+++ Records supplied

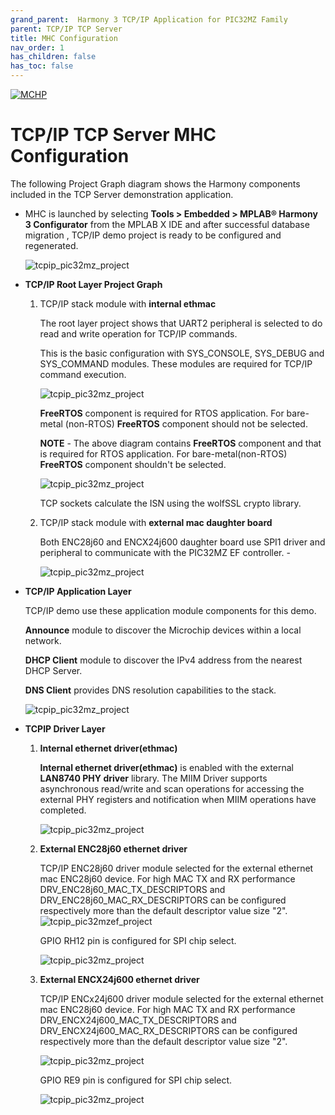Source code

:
 ```yaml
---
grand_parent:  Harmony 3 TCP/IP Application for PIC32MZ Family
parent: TCP/IP TCP Server
title: MHC Configuration
nav_order: 1
has_children: false
has_toc: false
---
```

[![MCHP](https://www.microchip.com/ResourcePackages/Microchip/assets/dist/images/logo.png)](https://www.microchip.com)

# TCP/IP TCP Server MHC Configuration

The following Project Graph diagram shows the Harmony components included in the TCP Server demonstration application.

* MHC is launched by selecting **Tools > Embedded > MPLAB® Harmony 3 Configurator** from the MPLAB X IDE and after successful database migration , TCP/IP demo project is ready to be configured and regenerated.

    ![tcpip_pic32mz_project](images/database_migration_successful.png)

* **TCP/IP Root Layer Project Graph**

    1. TCP/IP stack module with **internal ethmac**

        The root layer project shows that UART2 peripheral is selected to do read and write operation for TCP/IP commands.

        This is the basic configuration with SYS_CONSOLE, SYS_DEBUG and SYS_COMMAND modules. These modules are required for TCP/IP command execution.

        ![tcpip_pic32mz_project](images/tcpip_default_required_root.png)

        **FreeRTOS** component is required for RTOS application. For bare-metal (non-RTOS) **FreeRTOS** component should not be selected.

        **NOTE** - The above diagram contains **FreeRTOS** component  and that is required for RTOS application. For bare-metal(non-RTOS) **FreeRTOS** component shouldn't be selected.
        
        ![tcpip_pic32mz_project](images/tcpip_tcp_demo_root2.png)
        
        TCP sockets calculate the ISN using the wolfSSL crypto library. 


    2. TCP/IP stack module with **external mac daughter board**

         Both ENC28j60 and ENCX24j600 daughter board use SPI1 driver and peripheral to communicate with the PIC32MZ EF controller. -

         ![tcpip_pic32mz_project](images/tcpip_tcp_demo_enc28j60_root.png)

* **TCP/IP Application Layer**

  TCP/IP demo use these application module components for this demo.
  
  **Announce** module to discover the Microchip devices within a local network.
  
  **DHCP Client** module to discover the IPv4 address from the nearest DHCP Server.
  
  **DNS Client** provides DNS resolution capabilities to the stack. 
  

    ![tcpip_pic32mz_project](images/tcpip_app_layer.png)

* **TCPIP Driver Layer**

    1. **Internal ethernet driver(ethmac)**

          **Internal ethernet driver(ethmac)** is enabled with the external **LAN8740 PHY driver** library. The MIIM Driver supports asynchronous read/write and scan operations for accessing the external PHY registers and notification when MIIM operations have completed.

          ![tcpip_pic32mz_project](images/tcpip_driver_component.png)

    2. **External ENC28j60 ethernet driver**

        TCP/IP ENC28j60 driver module selected for the external ethernet  mac ENC28j60 device. For high MAC TX and RX performance DRV_ENC28j60_MAC_TX_DESCRIPTORS and DRV_ENC28j60_MAC_RX_DESCRIPTORS can be configured respectively more than the default descriptor value size "2".
        ![tcpip_pic32mzef_project](images/tcpip_tcp_demo_enc28j60_driver.png)

        GPIO RH12 pin is configured for SPI chip select.

        ![tcpip_pic32mz_project](images/tcpip_tcp_demo_enc28j60_driver_config.png)
        


    3. **External ENCX24j600 ethernet driver**

        TCP/IP ENCx24j600 driver module selected for the external ethernet  mac ENC28j60 device. For high MAC TX and RX performance DRV_ENCX24j600_MAC_TX_DESCRIPTORS and DRV_ENCX24j600_MAC_RX_DESCRIPTORS can be configured respectively more than the default descriptor value size "2".

        ![tcpip_pic32mz_project](images/tcpip_tcp_demo_encx24j600_driver.png)

        GPIO RE9 pin is configured for SPI chip select.

        ![tcpip_pic32mz_project](images/tcpip_tcp_demo_enc624j600_driver_config.png)
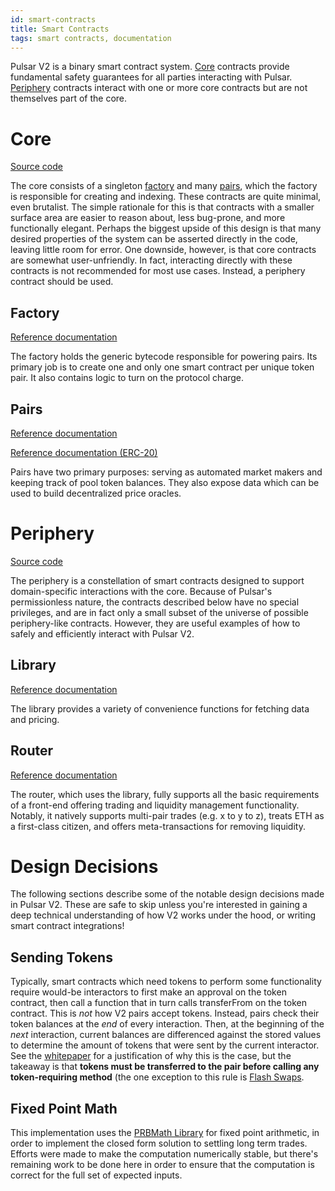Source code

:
 ```yaml
---
id: smart-contracts
title: Smart Contracts
tags: smart contracts, documentation
---
```


Pulsar V2 is a binary smart contract system. [Core](#core) contracts provide fundamental safety guarantees for all parties interacting with Pulsar. [Periphery](#periphery) contracts interact with one or more core contracts but are not themselves part of the core.

# Core

[Source code](https://github.com/Uniswap/uniswap-v2-core)

The core consists of a singleton [factory](#factory) and many [pairs](#pairs), which the factory is responsible for creating and indexing. These contracts are quite minimal, even brutalist. The simple rationale for this is that contracts with a smaller surface area are easier to reason about, less bug-prone, and more functionally elegant. Perhaps the biggest upside of this design is that many desired properties of the system can be asserted directly in the code, leaving little room for error. One downside, however, is that core contracts are somewhat user-unfriendly. In fact, interacting directly with these contracts is not recommended for most use cases. Instead, a periphery contract should be used.

## Factory

[Reference documentation](../../reference/smart-contracts/01-factory.md)

The factory holds the generic bytecode responsible for powering pairs. Its primary job is to create one and only one smart contract per unique token pair. It also contains logic to turn on the protocol charge.

## Pairs

[Reference documentation](../../reference/smart-contracts/02-pair.md)

[Reference documentation (ERC-20)](../../reference/smart-contracts/03-pair-erc-20.md)

Pairs have two primary purposes: serving as automated market makers and keeping track of pool token balances. They also expose data which can be used to build decentralized price oracles.

# Periphery

[Source code](https://github.com/Uniswap/uniswap-v2-periphery)

The periphery is a constellation of smart contracts designed to support domain-specific interactions with the core. Because of Pulsar's permissionless nature, the contracts described below have no special privileges, and are in fact only a small subset of the universe of possible periphery-like contracts. However, they are useful examples of how to safely and efficiently interact with Pulsar V2.

## Library

[Reference documentation](../../reference/smart-contracts/04-library.md)

The library provides a variety of convenience functions for fetching data and pricing.

## Router

[Reference documentation](../../reference/smart-contracts/06-router02.md)

The router, which uses the library, fully supports all the basic requirements of a front-end offering trading and liquidity management functionality. Notably, it natively supports multi-pair trades (e.g. x to y to z), treats ETH as a first-class citizen, and offers meta-transactions for removing liquidity.

# Design Decisions

The following sections describe some of the notable design decisions made in Pulsar V2. These are safe to skip unless you're interested in gaining a deep technical understanding of how V2 works under the hood, or writing smart contract integrations!

## Sending Tokens

Typically, smart contracts which need tokens to perform some functionality require would-be interactors to first make an approval on the token contract, then call a function that in turn calls transferFrom on the token contract. This is _not_ how V2 pairs accept tokens. Instead, pairs check their token balances at the _end_ of every interaction. Then, at the beginning of the _next_ interaction, current balances are differenced against the stored values to determine the amount of tokens that were sent by the current interactor. See the <a href='/whitepaper.pdf' target='_blank' rel='noopener noreferrer'>whitepaper</a> for a justification of why this is the case, but the takeaway is that **tokens must be transferred to the pair before calling any token-requiring method** (the one exception to this rule is [Flash Swaps](../02-core-concepts/03-flash-swaps.md).

## Fixed Point Math

This implementation uses the [PRBMath Library](https://github.com/paulrberg/prb-math) for fixed point arithmetic, in order to implement the closed form solution to settling long term trades. Efforts were made to make the computation numerically stable, but there's remaining work to be done here in order to ensure that the computation is correct for the full set of expected inputs.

++++++

- The task
Through to the final line, copy the material above exactly and skip the images.

- Result of the exercise
Source code

:
 ```yaml
---
grand_parent:  Harmony 3 TCP/IP Application for PIC32MZ Family
parent: TCP/IP TCP Server
title: MHC Configuration
nav_order: 1
has_children: false
has_toc: false
---
```

[![MCHP](https://www.microchip.com/ResourcePackages/Microchip/assets/dist/images/logo.png)](https://www.microchip.com)

# TCP/IP TCP Server MHC Configuration

The following Project Graph diagram shows the Harmony components included in the TCP Server demonstration application.

* MHC is launched by selecting **Tools > Embedded > MPLAB® Harmony 3 Configurator** from the MPLAB X IDE and after successful database migration , TCP/IP demo project is ready to be configured and regenerated.

    ![tcpip_pic32mz_project](images/database_migration_successful.png)

* **TCP/IP Root Layer Project Graph**

    1. TCP/IP stack module with **internal ethmac**

        The root layer project shows that UART2 peripheral is selected to do read and write operation for TCP/IP commands.

        This is the basic configuration with SYS_CONSOLE, SYS_DEBUG and SYS_COMMAND modules. These modules are required for TCP/IP command execution.

        ![tcpip_pic32mz_project](images/tcpip_default_required_root.png)

        **FreeRTOS** component is required for RTOS application. For bare-metal (non-RTOS) **FreeRTOS** component should not be selected.

        **NOTE** - The above diagram contains **FreeRTOS** component  and that is required for RTOS application. For bare-metal(non-RTOS) **FreeRTOS** component shouldn't be selected.
        
        ![tcpip_pic32mz_project](images/tcpip_tcp_demo_root2.png)
        
        TCP sockets calculate the ISN using the wolfSSL crypto library. 


    2. TCP/IP stack module with **external mac daughter board**

         Both ENC28j60 and ENCX24j600 daughter board use SPI1 driver and peripheral to communicate with the PIC32MZ EF controller. -

         ![tcpip_pic32mz_project](images/tcpip_tcp_demo_enc28j60_root.png)

* **TCP/IP Application Layer**

  TCP/IP demo use these application module components for this demo.
  
  **Announce** module to discover the Microchip devices within a local network.
  
  **DHCP Client** module to discover the IPv4 address from the nearest DHCP Server.
  
  **DNS Client** provides DNS resolution capabilities to the stack. 
  

    ![tcpip_pic32mz_project](images/tcpip_app_layer.png)

* **TCPIP Driver Layer**

    1. **Internal ethernet driver(ethmac)**

          **Internal ethernet driver(ethmac)** is enabled with the external **LAN8740 PHY driver** library. The MIIM Driver supports asynchronous read/write and scan operations for accessing the external PHY registers and notification when MIIM operations have completed.

          ![tcpip_pic32mz_project](images/tcpip_driver_component.png)

    2. **External ENC28j60 ethernet driver**

        TCP/IP ENC28j60 driver module selected for the external ethernet  mac ENC28j60 device. For high MAC TX and RX performance DRV_ENC28j60_MAC_TX_DESCRIPTORS and DRV_ENC28j60_MAC_RX_DESCRIPTORS can be configured respectively more than the default descriptor value size "2".
        ![tcpip_pic32mzef_project](images/tcpip_tcp_demo_enc28j60_driver.png)

        GPIO RH12 pin is configured for SPI chip select.

        ![tcpip_pic32mz_project](images/tcpip_tcp_demo_enc28j60_driver_config.png)
        


    3. **External ENCX24j600 ethernet driver**

        TCP/IP ENCx24j600 driver module selected for the external ethernet  mac ENC28j60 device. For high MAC TX and RX performance DRV_ENCX24j600_MAC_TX_DESCRIPTORS and DRV_ENCX24j600_MAC_RX_DESCRIPTORS can be configured respectively more than the default descriptor value size "2".

        ![tcpip_pic32mz_project](images/tcpip_tcp_demo_encx24j600_driver.png)

        GPIO RE9 pin is configured for SPI chip select.

        ![tcpip_pic32mz_project](images/tcpip_tcp_demo_enc624j600_driver_config.png)
Source code

:
 ```yaml
---
id: smart-contracts
title: Smart Contracts
tags: smart contracts, documentation
---
```


Pulsar V2 is a binary smart contract system. [Core](#core) contracts provide fundamental safety guarantees for all parties interacting with Pulsar. [Periphery](#periphery) contracts interact with one or more core contracts but are not themselves part of the core.

# Core

[Source code](https://github.com/Uniswap/uniswap-v2-core)

The core consists of a singleton [factory](#factory) and many [pairs](#pairs), which the factory is responsible for creating and indexing. These contracts are quite minimal, even brutalist. The simple rationale for this is that contracts with a smaller surface area are easier to reason about, less bug-prone, and more functionally elegant. Perhaps the biggest upside of this design is that many desired properties of the system can be asserted directly in the code, leaving little room for error. One downside, however, is that core contracts are somewhat user-unfriendly. In fact, interacting directly with these contracts is not recommended for most use cases. Instead, a periphery contract should be used.

## Factory

[Reference documentation](../../reference/smart-contracts/01-factory.md)

The factory holds the generic bytecode responsible for powering pairs. Its primary job is to create one and only one smart contract per unique token pair. It also contains logic to turn on the protocol charge.

## Pairs

[Reference documentation](../../reference/smart-contracts/02-pair.md)

[Reference documentation (ERC-20)](../../reference/smart-contracts/03-pair-erc-20.md)

Pairs have two primary purposes: serving as automated market makers and keeping track of pool token balances. They also expose data which can be used to build decentralized price oracles.

# Periphery

[Source code](https://github.com/Uniswap/uniswap-v2-periphery)

The periphery is a constellation of smart contracts designed to support domain-specific interactions with the core. Because of Pulsar's permissionless nature, the contracts described below have no special privileges, and are in fact only a small subset of the universe of possible periphery-like contracts. However, they are useful examples of how to safely and efficiently interact with Pulsar V2.

## Library

[Reference documentation](../../reference/smart-contracts/04-library.md)

The library provides a variety of convenience functions for fetching data and pricing.

## Router

[Reference documentation](../../reference/smart-contracts/06-router02.md)

The router, which uses the library, fully supports all the basic requirements of a front-end offering trading and liquidity management functionality. Notably, it natively supports multi-pair trades (e.g. x to y to z), treats ETH as a first-class citizen, and offers meta-transactions for removing liquidity.

# Design Decisions

The following sections describe some of the notable design decisions made in Pulsar V2. These are safe to skip unless you're interested in gaining a deep technical understanding of how V2 works under the hood, or writing smart contract integrations!

## Sending Tokens

Typically, smart contracts which need tokens to perform some functionality require would-be interactors to first make an approval on the token contract, then call a function that in turn calls transferFrom on the token contract. This is _not_ how V2 pairs accept tokens. Instead, pairs check their token balances at the _end_ of every interaction. Then, at the beginning of the _next_ interaction, current balances are differenced against the stored values to determine the amount of tokens that were sent by the current interactor. See the <a href='/whitepaper.pdf' target='_blank' rel='noopener noreferrer'>whitepaper</a> for a justification of why this is the case, but the takeaway is that **tokens must be transferred to the pair before calling any token-requiring method** (the one exception to this rule is [Flash Swaps](../02-core-concepts/03-flash-swaps.md).

## Fixed Point Math

This implementation uses the [PRBMath Library](https://github.com/paulrberg/prb-math) for fixed point arithmetic, in order to implement the closed form solution to settling long term trades. Efforts were made to make the computation numerically stable, but there's remaining work to be done here in order to ensure that the computation is correct for the full set of expected inputs.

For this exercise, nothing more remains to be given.